No matter how well intentioned and how squarely in the mainstream this was at the time, it was wrong; it was hurtful; and it reflected a kind of bias that surfaces feelings of shame, as we look back with the 20/20 vision of hindsight.
I am not here today to deny or minimize that role, but to put it on the table and to acknowledge it as truth. And then, in time, and to the extent that each of us is able, to move forward in a new relationship in which your governments are honored and respected, our actions are based upon your needs and values, and we show proper deference to you in everything that concerns Native children and families.
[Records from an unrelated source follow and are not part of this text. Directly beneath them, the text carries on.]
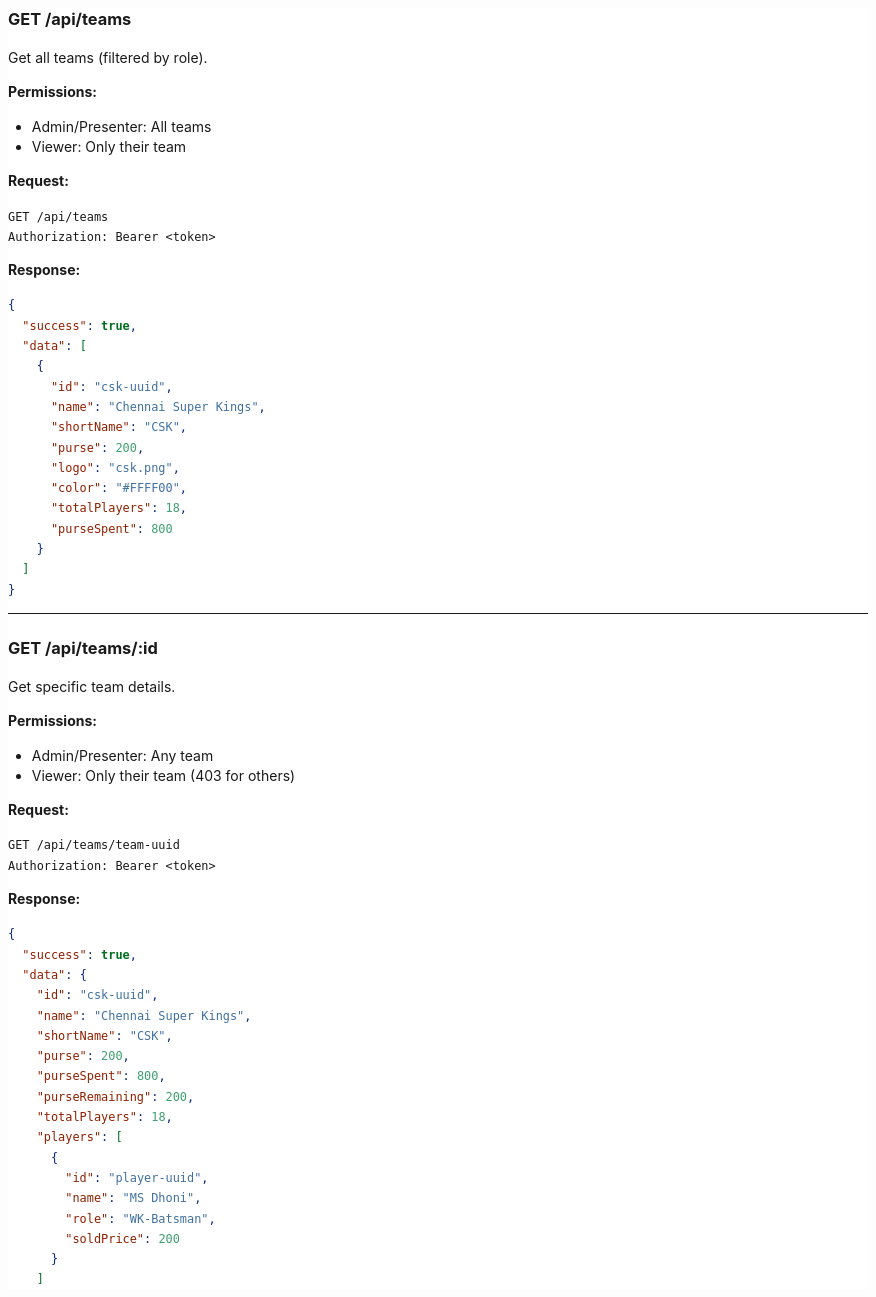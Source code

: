 ### GET /api/teams
Get all teams (filtered by role).

**Permissions:**
- Admin/Presenter: All teams
- Viewer: Only their team

**Request:**
```
GET /api/teams
Authorization: Bearer <token>
```

**Response:**
```json
{
  "success": true,
  "data": [
    {
      "id": "csk-uuid",
      "name": "Chennai Super Kings",
      "shortName": "CSK",
      "purse": 200,
      "logo": "csk.png",
      "color": "#FFFF00",
      "totalPlayers": 18,
      "purseSpent": 800
    }
  ]
}
```

---

### GET /api/teams/:id
Get specific team details.

**Permissions:**
- Admin/Presenter: Any team
- Viewer: Only their team (403 for others)

**Request:**
```
GET /api/teams/team-uuid
Authorization: Bearer <token>
```

**Response:**
```json
{
  "success": true,
  "data": {
    "id": "csk-uuid",
    "name": "Chennai Super Kings",
    "shortName": "CSK",
    "purse": 200,
    "purseSpent": 800,
    "purseRemaining": 200,
    "totalPlayers": 18,
    "players": [
      {
        "id": "player-uuid",
        "name": "MS Dhoni",
        "role": "WK-Batsman",
        "soldPrice": 200
      }
    ]
```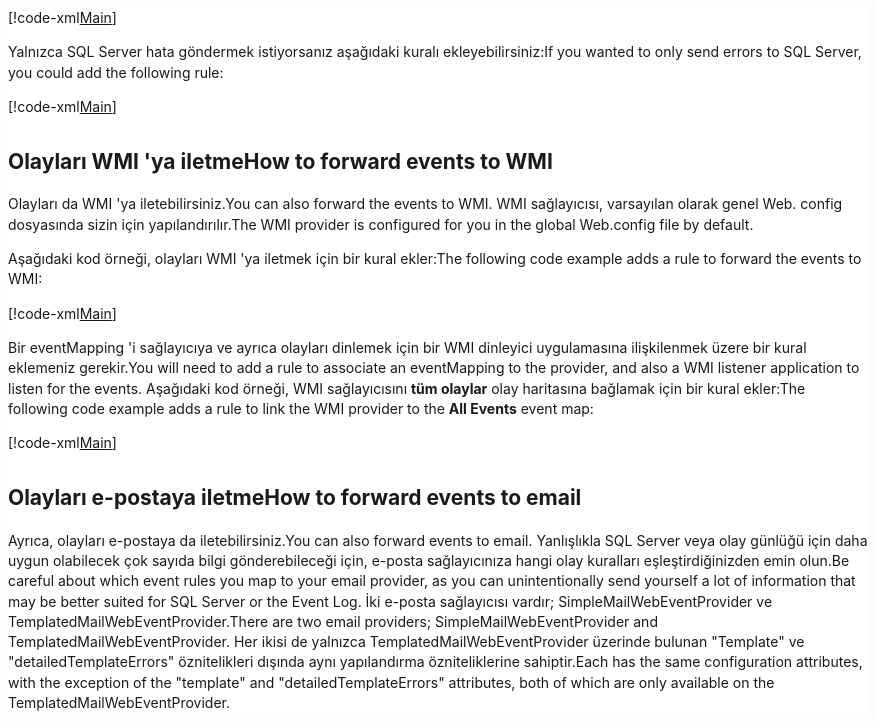 [!code-xml[Main](configuration-and-instrumentation/samples/sample7.xml)]

<span data-ttu-id="03f4a-269">Yalnızca SQL Server hata göndermek istiyorsanız aşağıdaki kuralı ekleyebilirsiniz:</span><span class="sxs-lookup"><span data-stu-id="03f4a-269">If you wanted to only send errors to SQL Server, you could add the following rule:</span></span>

[!code-xml[Main](configuration-and-instrumentation/samples/sample8.xml)]

## <a name="how-to-forward-events-to-wmi"></a><span data-ttu-id="03f4a-270">Olayları WMI 'ya iletme</span><span class="sxs-lookup"><span data-stu-id="03f4a-270">How to forward events to WMI</span></span>

<span data-ttu-id="03f4a-271">Olayları da WMI 'ya iletebilirsiniz.</span><span class="sxs-lookup"><span data-stu-id="03f4a-271">You can also forward the events to WMI.</span></span> <span data-ttu-id="03f4a-272">WMI sağlayıcısı, varsayılan olarak genel Web. config dosyasında sizin için yapılandırılır.</span><span class="sxs-lookup"><span data-stu-id="03f4a-272">The WMI provider is configured for you in the global Web.config file by default.</span></span>

<span data-ttu-id="03f4a-273">Aşağıdaki kod örneği, olayları WMI 'ya iletmek için bir kural ekler:</span><span class="sxs-lookup"><span data-stu-id="03f4a-273">The following code example adds a rule to forward the events to WMI:</span></span>

[!code-xml[Main](configuration-and-instrumentation/samples/sample9.xml)]

<span data-ttu-id="03f4a-274">Bir eventMapping 'i sağlayıcıya ve ayrıca olayları dinlemek için bir WMI dinleyici uygulamasına ilişkilenmek üzere bir kural eklemeniz gerekir.</span><span class="sxs-lookup"><span data-stu-id="03f4a-274">You will need to add a rule to associate an eventMapping to the provider, and also a WMI listener application to listen for the events.</span></span> <span data-ttu-id="03f4a-275">Aşağıdaki kod örneği, WMI sağlayıcısını **tüm olaylar** olay haritasına bağlamak için bir kural ekler:</span><span class="sxs-lookup"><span data-stu-id="03f4a-275">The following code example adds a rule to link the WMI provider to the **All Events** event map:</span></span>

[!code-xml[Main](configuration-and-instrumentation/samples/sample10.xml)]

## <a name="how-to-forward-events-to-email"></a><span data-ttu-id="03f4a-276">Olayları e-postaya iletme</span><span class="sxs-lookup"><span data-stu-id="03f4a-276">How to forward events to email</span></span>

<span data-ttu-id="03f4a-277">Ayrıca, olayları e-postaya da iletebilirsiniz.</span><span class="sxs-lookup"><span data-stu-id="03f4a-277">You can also forward events to email.</span></span> <span data-ttu-id="03f4a-278">Yanlışlıkla SQL Server veya olay günlüğü için daha uygun olabilecek çok sayıda bilgi gönderebileceği için, e-posta sağlayıcınıza hangi olay kuralları eşleştirdiğinizden emin olun.</span><span class="sxs-lookup"><span data-stu-id="03f4a-278">Be careful about which event rules you map to your email provider, as you can unintentionally send yourself a lot of information that may be better suited for SQL Server or the Event Log.</span></span> <span data-ttu-id="03f4a-279">İki e-posta sağlayıcısı vardır; SimpleMailWebEventProvider ve TemplatedMailWebEventProvider.</span><span class="sxs-lookup"><span data-stu-id="03f4a-279">There are two email providers; SimpleMailWebEventProvider and TemplatedMailWebEventProvider.</span></span> <span data-ttu-id="03f4a-280">Her ikisi de yalnızca TemplatedMailWebEventProvider üzerinde bulunan "Template" ve "detailedTemplateErrors" öznitelikleri dışında aynı yapılandırma özniteliklerine sahiptir.</span><span class="sxs-lookup"><span data-stu-id="03f4a-280">Each has the same configuration attributes, with the exception of the "template" and "detailedTemplateErrors" attributes, both of which are only available on the TemplatedMailWebEventProvider.</span></span>
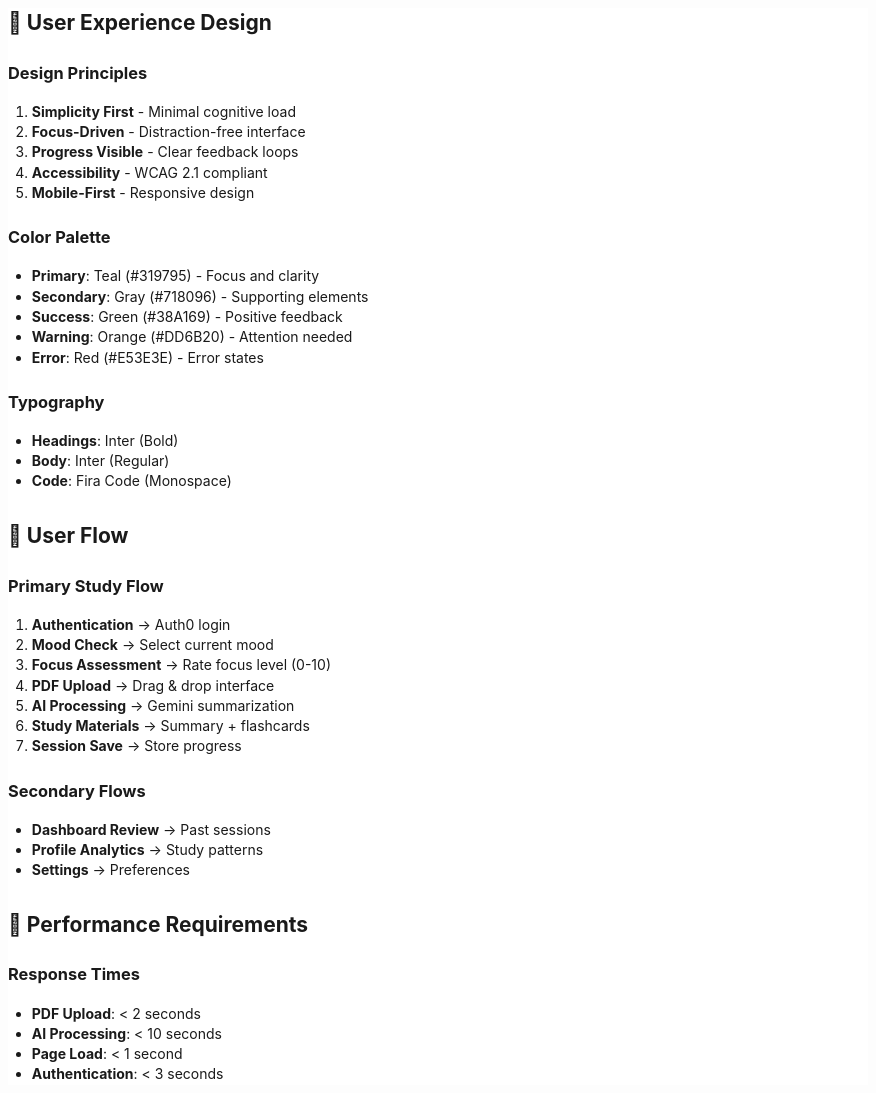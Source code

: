 ## 🎨 User Experience Design

### Design Principles

1. **Simplicity First** - Minimal cognitive load
2. **Focus-Driven** - Distraction-free interface
3. **Progress Visible** - Clear feedback loops
4. **Accessibility** - WCAG 2.1 compliant
5. **Mobile-First** - Responsive design

### Color Palette

- **Primary**: Teal (#319795) - Focus and clarity
- **Secondary**: Gray (#718096) - Supporting elements
- **Success**: Green (#38A169) - Positive feedback
- **Warning**: Orange (#DD6B20) - Attention needed
- **Error**: Red (#E53E3E) - Error states

### Typography

- **Headings**: Inter (Bold)
- **Body**: Inter (Regular)
- **Code**: Fira Code (Monospace)

## 🔄 User Flow

### Primary Study Flow

1. **Authentication** → Auth0 login
2. **Mood Check** → Select current mood
3. **Focus Assessment** → Rate focus level (0-10)
4. **PDF Upload** → Drag & drop interface
5. **AI Processing** → Gemini summarization
6. **Study Materials** → Summary + flashcards
7. **Session Save** → Store progress

### Secondary Flows

- **Dashboard Review** → Past sessions
- **Profile Analytics** → Study patterns
- **Settings** → Preferences

## 🚀 Performance Requirements

### Response Times

- **PDF Upload**: < 2 seconds
- **AI Processing**: < 10 seconds
- **Page Load**: < 1 second
- **Authentication**: < 3 seconds
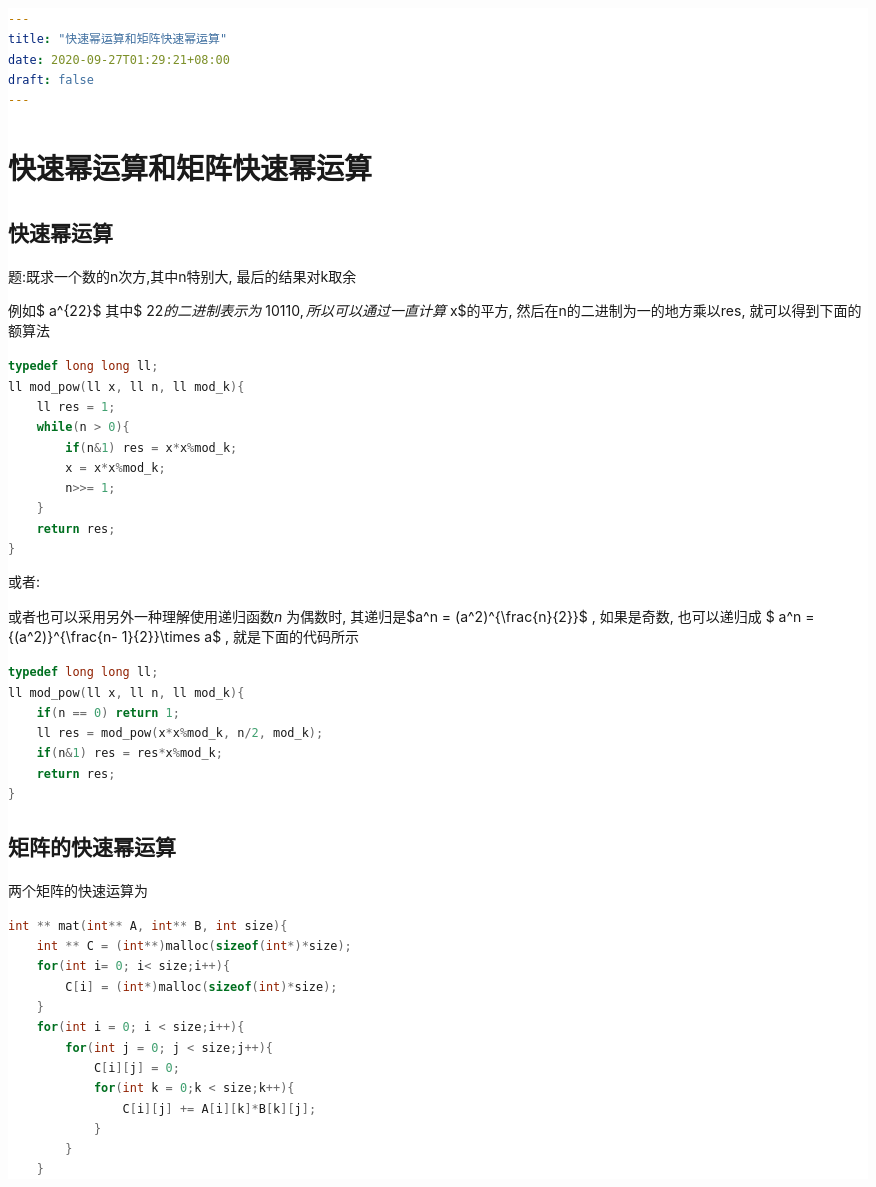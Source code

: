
 ```yaml
---
title: "快速幂运算和矩阵快速幂运算"
date: 2020-09-27T01:29:21+08:00
draft: false
---
```

# 快速幂运算和矩阵快速幂运算

## 快速幂运算

题:既求一个数的n次方,其中n特别大, 最后的结果对k取余

例如$ a^{22}$ 其中$ 22$的二进制表示为$ 10110$, 所以可以通过一直计算$ x$的平方, 然后在n的二进制为一的地方乘以res, 就可以得到下面的额算法



```c++
typedef long long ll;
ll mod_pow(ll x, ll n, ll mod_k){
    ll res = 1;
    while(n > 0){
        if(n&1) res = x*x%mod_k;
        x = x*x%mod_k;
        n>>= 1;
    }
    return res;
}
```



或者:

或者也可以采用另外一种理解使用递归函数$n$ 为偶数时, 其递归是$a^n = (a^2)^{\frac{n}{2}}$ , 如果是奇数, 也可以递归成 $ a^n = {(a^2)}^{\frac{n- 1}{2}}\times a$ , 就是下面的代码所示      



```c++
typedef long long ll;
ll mod_pow(ll x, ll n, ll mod_k){
    if(n == 0) return 1;
    ll res = mod_pow(x*x%mod_k, n/2, mod_k);
    if(n&1) res = res*x%mod_k;
    return res;
}
```



## 矩阵的快速幂运算

两个矩阵的快速运算为

```c++
int ** mat(int** A, int** B, int size){
    int ** C = (int**)malloc(sizeof(int*)*size);
    for(int i= 0; i< size;i++){
        C[i] = (int*)malloc(sizeof(int)*size);
    }
    for(int i = 0; i < size;i++){
        for(int j = 0; j < size;j++){
            C[i][j] = 0;
            for(int k = 0;k < size;k++){
                C[i][j] += A[i][k]*B[k][j];
            }
        }
    }
```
These are the facts. Between 1958 and 1967, CWLA cooperated with the Bureau of Indian Affairs, under a federal contract, to facilitate an experiment in which 395 Indian children were removed from their tribes and cultures for adoption by non-Indian families. This experiment began primarily in the New England states. CWLA channeled federal funds to its oldest and most established private agencies first, to arrange the adoptions, though public child welfare agencies were also involved toward the end of this period. Exactly 395 adoptions of Indian children were done and studied during this 10-year period, with the numbers peaking in 1967.
ARENA, the Adoption Resource Exchange of North America, began in early 1968 as the successor to the BIA/CWLA Indian Adoption Project. Counting the period before 1958 and some years after it, CWLA was partly responsible for approximately 650 children being taken from their tribes and placed in non-Indian homes. For some of you, this story is a part of your personal history.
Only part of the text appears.